Fusenews: My Count Olaf’s more Vincent Price, but that’s neither here nor there
- Oh, thank the high heavens. Good news, folks. The celebrities have arrived to show us how to write books with darker themes. Thank goodness they’re here! Until now the field of children’s literature was just an unending vista of sunshine and daisies. But thanks to the combined efforts of Evangeline Lilly (“I look around me and I see a lot of young people who are very entitled and who are very confused when life isn’t perfect. I think that often comes from some of the messaging we receive as children from our stories, but that’s really not life and especially not on the playground”) and Bruce Springsteen (“Bruce Springsteen on Outlaw Pete and Not Sheltering Kids From the Realities of Life“) we can finally stop handing our children consistently sweet and innocent . . . hey. Psst. You there. Sit down. You too. And I don’t even want to talk about you. All youse guys. You’re ruining my moment. Stop being so doggone subversive! You don’t want to prove the singer and the elf wrong, do you? They’re famous. They know what they’re talking about.*
- Kudos to Sarah Seltzer and her Flavorwire piece Please, let’s not extend the literary genre wars to kids books. Written as a response to Rebecca Mead’s recent New Yorker piece pooh-poohing Percy Jackson (and could you find a more innocuous thing to pooh-pooh if you tried?) it contains the phrase, “Burn, I guess?” which I shall now appropriate and work into at least one conversation today.
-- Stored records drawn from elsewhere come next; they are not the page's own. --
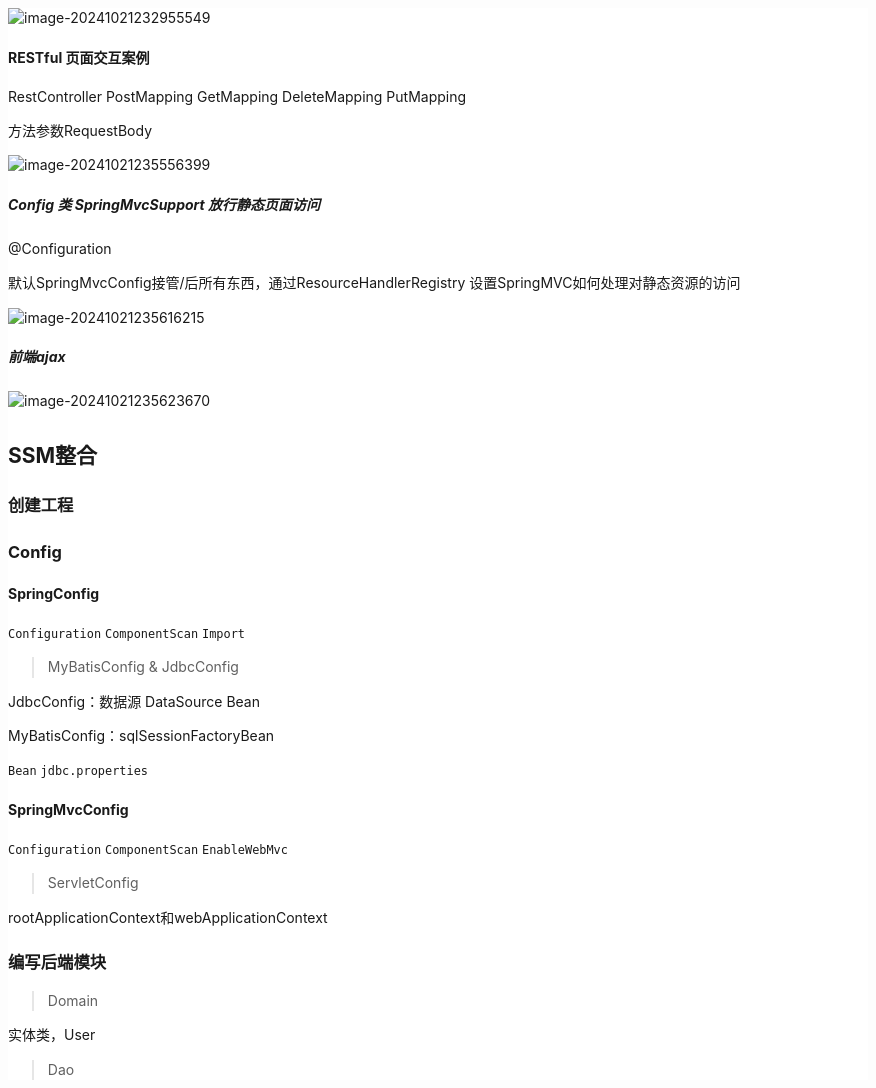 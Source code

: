 ![image-20241021232955549](https://pub-9e727eae11e040a4aa2b1feedc2608d2.r2.dev/PicGo/image-20241021232955549.png)

#### RESTful 页面交互案例

RestController PostMapping GetMapping DeleteMapping PutMapping 

方法参数RequestBody

![image-20241021235556399](https://pub-9e727eae11e040a4aa2b1feedc2608d2.r2.dev/PicGo/image-20241021235556399.png)

##### Config 类 SpringMvcSupport 放行静态页面访问

@Configuration

默认SpringMvcConfig接管/后所有东西，通过ResourceHandlerRegistry 设置SpringMVC如何处理对静态资源的访问 

![image-20241021235616215](https://pub-9e727eae11e040a4aa2b1feedc2608d2.r2.dev/PicGo/image-20241021235616215.png)

##### 前端ajax

![image-20241021235623670](https://pub-9e727eae11e040a4aa2b1feedc2608d2.r2.dev/PicGo/image-20241021235623670.png)

## SSM整合

### 创建工程

### Config

#### SpringConfig

`Configuration` `ComponentScan` `Import`

> MyBatisConfig & JdbcConfig

JdbcConfig：数据源 DataSource Bean

MyBatisConfig：sqlSessionFactoryBean

`Bean` `jdbc.properties` 

#### SpringMvcConfig

`Configuration` `ComponentScan` `EnableWebMvc`

> ServletConfig

rootApplicationContext和webApplicationContext

### 编写后端模块

> Domain

实体类，User

> Dao
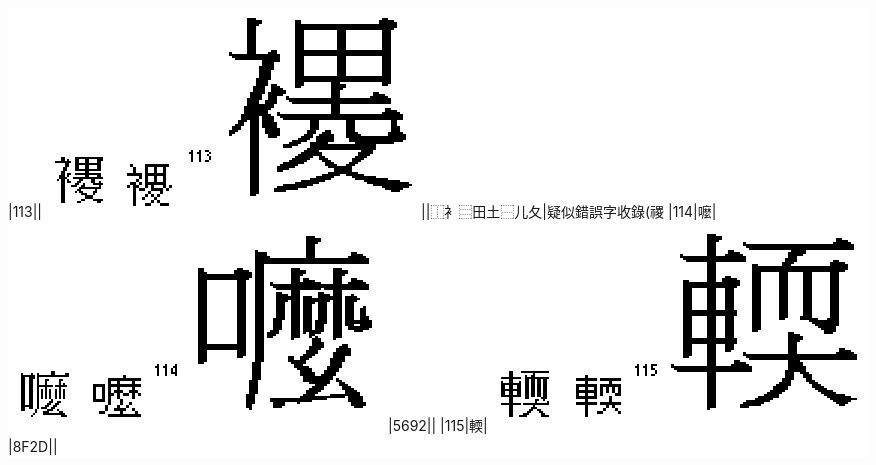 |113||![alt text](fig/temp1624_split_54_002.png "0")![alt text](a/1_113.png "邨")||⿰衤⿳田土⿱儿夂|疑似錯誤字收錄(禝
|114|嚒|![alt text](fig/temp1624_split_55_001.png "嚒")![alt text](a/1_114.png "邨")|5692||
|115|輭|![alt text](fig/temp1624_split_55_002.png "輭")![alt text](a/1_115.png "邨")|8F2D||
- Publishers. Love ’em or hate ’em, we need ’em. Hence the piece Save the book publisher. Hard to argue the man’s points.
“Thousands of illustrations, books, comics, graphic novels, animations, products, paintings and more will be on view. In addition, a Children’s Reading Room within the gallery will hold hundreds of children’s books by SVA alumni.” What’s that, you say? It’s only the description of the upcoming We Tell Stories exhibition of work by more than 250 alumni of the School of Visual Art’s MFA Illustration as Visual Essay program. Jules Danielson alerted me to this event and can’t go (seriously, someone just send her to New York City already – she deserves it!) but those of us in NYC can certainly try.
Lolly Robinson speaks truths bloggers may not like to hear. It’s not specifically blogger-related either. It’s just an issue we all have to deal with these days. Can you really and truly be critical of a children’s book if you’re buds with that particular author or illustrator? Lolly weighs in and her thought process winds around until she ends with, “What would happen if EVERY picture book had a YouTube video revealing the details of its creation?” Spoiler Alert: It would be fantastic. Meantime, I’ll just say that she’s speaking in the piece as a Horn Book reviewer and not a blogger. Bloggers, for the most part, are not held to the standards of a Kirkus or a Horn Book. We have no editors. We are judge, jury, and executioner (at times) all in one. As such, you take every blogger with a grain of salt, just as you take every professional review with a similarly sized, if somewhat different, salt grain as well. And for my part, I review so few books these days that my selection simply consists of those titles I think deserve particular attention or are deserving of criticism. In fact, I’ve got a rip-roaring critical review on the horizon . . . but I shall say no more.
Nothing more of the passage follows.